One thing Apple has always been great at is articulating a need for new technology and software. They recently released a preview of their upcoming operating system Mountain Lion, and not only is this trend more evident than ever, I am starting to notice something else.
With Apple’s increasing dominance in the mobile space, many Mac analysts are all predicting the end of the desktop Mac. Their iOS based devices have taken a company that was once considered a joke in the computer space to being an industry leader in innovation and user experience. With this latest preview of the next version of their desktop operating system, it is clear to me that Apple isn’t thinking in terms of platforms anymore, they are thinking in terms of screens.
With the launch of iCloud back in October, Apple signaled to the world that they were ready to embrace the cloud as connective tissue between all of our devices. In Lion today, the integration between iCloud and the OS is functional, but minimal. For starters, the desktop doesn’t get access to the same types of apps that are available on iOS, so while the syncing is there, the experience isn’t quite as good.

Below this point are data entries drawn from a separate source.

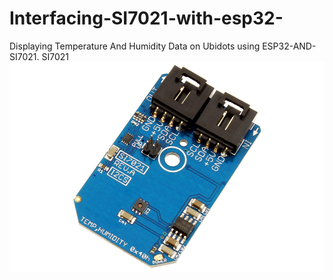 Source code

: # Interfacing-SI7021-with-esp32-
Displaying Temperature And Humidity Data on Ubidots  using  ESP32-AND-SI7021.
SI7021
![alt tag](https://github.com/mjScientech/ESP32-AND-SI7021/blob/master/SI7021_I2CS_A_1.png)
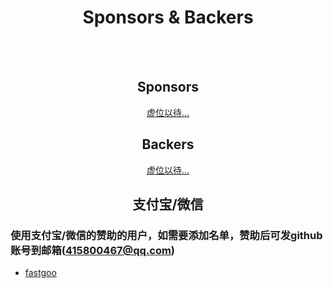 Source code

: <h1 align="center">Sponsors &amp; Backers</h1>

<br><br>

<h2 align="center">Sponsors</h2>
<p align="center">
  <a href="https://www.patreon.com/tangjinzhou" target="_blank">
    虚位以待...
  </a>
</p>

<h2 align="center">Backers</h2>
<p align="center">
  <a href="https://www.patreon.com/tangjinzhou" target="_blank">
    虚位以待...
  </a>
</p>

<h2 align="center">支付宝/微信</h2>

### 使用支付宝/微信的赞助的用户，如需要添加名单，赞助后可发github账号到邮箱(415800467@qq.com)

- [fastgoo](https://github.com/fastgoo)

The preview released today focuses almost solely on bringing previously iOS only apps to the Mac. Far from the death of a platform, iOS and Mac seem to converging, rather than diverging.
With iCloud in the background, the desktop Mac isn’t a separate platform, it’s another screen now. It’s another portal to your data. It’s a portal with a larger screen and more computing power. It’s the portal you use at your desk.
One of the biggest unanswered questions in my mind after watching the video was, how will games built on iOS and using Game Center integrate into the Mac desktop? Will the Mac App Store simply become the App Store? Will we start seeing more apps that just work on both Mac and iOS devices?
Lots of implications there, but one thing is very clear to me, the Mac is now an iCloud device, so far from ending, things are only just beginning.